The book of Ezekiel opens with a vision and a call fully reminiscent of the vision and call of Isaiah. Ezekiel was stunned off his feet, for in the confusion of storm fire and noise he had glimpsed something that looked like the glory of God coming towards him. Now there is a gap of more than a century between these two prophets yet the extraordinary thing is not this passage of time but the passage of place. Ezekiel, you see, is writing from the city of Nippur, south of Babylon and is among the exiles living along a tributary of the Euphrates.
In the ancient world God is invariably associated with place - consider Solomon’s Temple with its outside courtyard for sacrifices, an inner vestibule or hallway leading finally to the holy of holies housing the Ark of the Covenant and there it is all built on the hill of mount Zion. God was there, up high, inaccessible. In Isaiah’s vision we remember that the lower hem only of God’s robe filled the whole Temple. People might almost unimaginably hope to partially approach him like Moses and the burning bush but this would be granted to very few, like the Devir to the priests alone and then only one day a year.
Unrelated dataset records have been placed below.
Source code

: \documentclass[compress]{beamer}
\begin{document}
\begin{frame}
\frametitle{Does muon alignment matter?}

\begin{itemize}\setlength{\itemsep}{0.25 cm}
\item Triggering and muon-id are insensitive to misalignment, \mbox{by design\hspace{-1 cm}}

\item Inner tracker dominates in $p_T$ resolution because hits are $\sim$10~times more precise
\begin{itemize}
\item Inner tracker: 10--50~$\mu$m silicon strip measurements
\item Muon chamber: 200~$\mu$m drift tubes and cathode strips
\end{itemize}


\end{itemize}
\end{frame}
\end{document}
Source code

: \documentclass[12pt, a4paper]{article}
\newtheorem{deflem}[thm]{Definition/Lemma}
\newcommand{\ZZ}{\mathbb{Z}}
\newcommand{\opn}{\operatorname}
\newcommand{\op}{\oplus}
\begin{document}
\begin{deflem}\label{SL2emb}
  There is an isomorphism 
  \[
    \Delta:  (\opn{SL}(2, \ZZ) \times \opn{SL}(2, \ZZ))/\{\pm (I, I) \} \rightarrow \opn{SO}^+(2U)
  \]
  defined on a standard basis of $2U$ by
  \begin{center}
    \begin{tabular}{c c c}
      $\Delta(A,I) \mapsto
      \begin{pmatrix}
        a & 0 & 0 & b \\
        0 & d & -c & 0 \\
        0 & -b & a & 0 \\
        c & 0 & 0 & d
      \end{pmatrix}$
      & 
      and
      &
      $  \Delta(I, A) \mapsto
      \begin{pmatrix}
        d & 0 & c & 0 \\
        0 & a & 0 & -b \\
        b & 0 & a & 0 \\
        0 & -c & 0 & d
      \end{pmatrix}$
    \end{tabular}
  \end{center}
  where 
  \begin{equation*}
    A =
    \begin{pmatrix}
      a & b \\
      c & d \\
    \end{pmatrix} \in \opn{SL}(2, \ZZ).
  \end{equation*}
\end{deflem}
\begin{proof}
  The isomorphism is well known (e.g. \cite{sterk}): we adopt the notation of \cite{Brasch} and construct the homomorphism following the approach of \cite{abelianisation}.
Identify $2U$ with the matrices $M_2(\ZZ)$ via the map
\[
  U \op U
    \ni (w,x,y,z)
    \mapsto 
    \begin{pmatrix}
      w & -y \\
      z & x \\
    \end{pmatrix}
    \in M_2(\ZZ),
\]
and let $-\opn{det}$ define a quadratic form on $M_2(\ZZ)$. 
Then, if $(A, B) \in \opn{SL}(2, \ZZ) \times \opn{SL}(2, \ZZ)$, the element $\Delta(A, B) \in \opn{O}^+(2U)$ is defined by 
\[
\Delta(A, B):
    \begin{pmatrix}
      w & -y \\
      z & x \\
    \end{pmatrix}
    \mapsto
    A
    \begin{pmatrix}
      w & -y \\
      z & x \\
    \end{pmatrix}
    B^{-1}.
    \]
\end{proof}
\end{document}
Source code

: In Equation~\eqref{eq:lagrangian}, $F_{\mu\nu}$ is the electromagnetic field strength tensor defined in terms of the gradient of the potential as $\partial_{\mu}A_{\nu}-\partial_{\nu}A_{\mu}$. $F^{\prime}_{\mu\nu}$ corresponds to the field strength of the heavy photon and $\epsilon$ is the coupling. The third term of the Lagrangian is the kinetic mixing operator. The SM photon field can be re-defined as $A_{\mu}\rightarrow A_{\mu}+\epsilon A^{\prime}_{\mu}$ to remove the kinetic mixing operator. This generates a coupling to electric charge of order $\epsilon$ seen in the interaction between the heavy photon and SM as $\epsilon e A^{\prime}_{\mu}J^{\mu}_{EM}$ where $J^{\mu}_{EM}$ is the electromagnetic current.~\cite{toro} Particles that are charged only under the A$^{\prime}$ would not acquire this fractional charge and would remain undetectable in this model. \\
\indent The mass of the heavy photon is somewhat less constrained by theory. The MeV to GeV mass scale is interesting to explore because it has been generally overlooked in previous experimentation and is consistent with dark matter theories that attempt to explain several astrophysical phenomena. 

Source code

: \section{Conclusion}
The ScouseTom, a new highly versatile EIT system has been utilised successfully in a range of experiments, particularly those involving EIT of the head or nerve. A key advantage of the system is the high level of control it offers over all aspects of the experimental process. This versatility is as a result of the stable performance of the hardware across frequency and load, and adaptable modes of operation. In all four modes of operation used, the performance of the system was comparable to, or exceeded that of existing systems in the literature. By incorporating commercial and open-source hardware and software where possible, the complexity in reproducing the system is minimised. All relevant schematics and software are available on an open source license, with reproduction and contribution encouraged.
Ezekiel and the exiles are far away, they have long since stopped blaming the Babylonians for their troub;les but are filled with the sense of their own sin, their own distance from their God, their Temple destroyed as a punishment for all they had done wrong.
So, Ezekiel seeing God coming towards them, there by the rivers of Babylon is completely outside and beyond all expectation. Separated from their Temple they are separated from their God yet he is coming to them. By chapter 34 of Ezekiel’s prophecies this has become very personal: “For thus says the Lord God I myself will search for my sheep and will seek them out. I will rescue them from all the places to which they have been scattered on a day of thick clouds and darkness.”
We think mostly of sheep in flocks, but I have rescued single solitary sheep, snipping the wool of one entangled in barbed wire, gathering a lamb with its surprisingly oily fleece, (which looks so fluffy from a distance) they do really get lost and need seeking out and I hear Ezekiel telling me that the Lord will gather all the sheep “gathering them from the countries” and bringing them back to their own land to be fed on rich teaching and to lie down peaceably and in safety.
Make no doubt about it this is a big change - God is among us now, no longer far away in Jerusalem on mount Zion but here with all of us, looking down the ravines, up at the crags, in the marshes looking across the whole world. We no longer need a Temple or dare I say for all that I love them a church building. We can carry God with us wherever we are for God is mobile and God will never be far away again.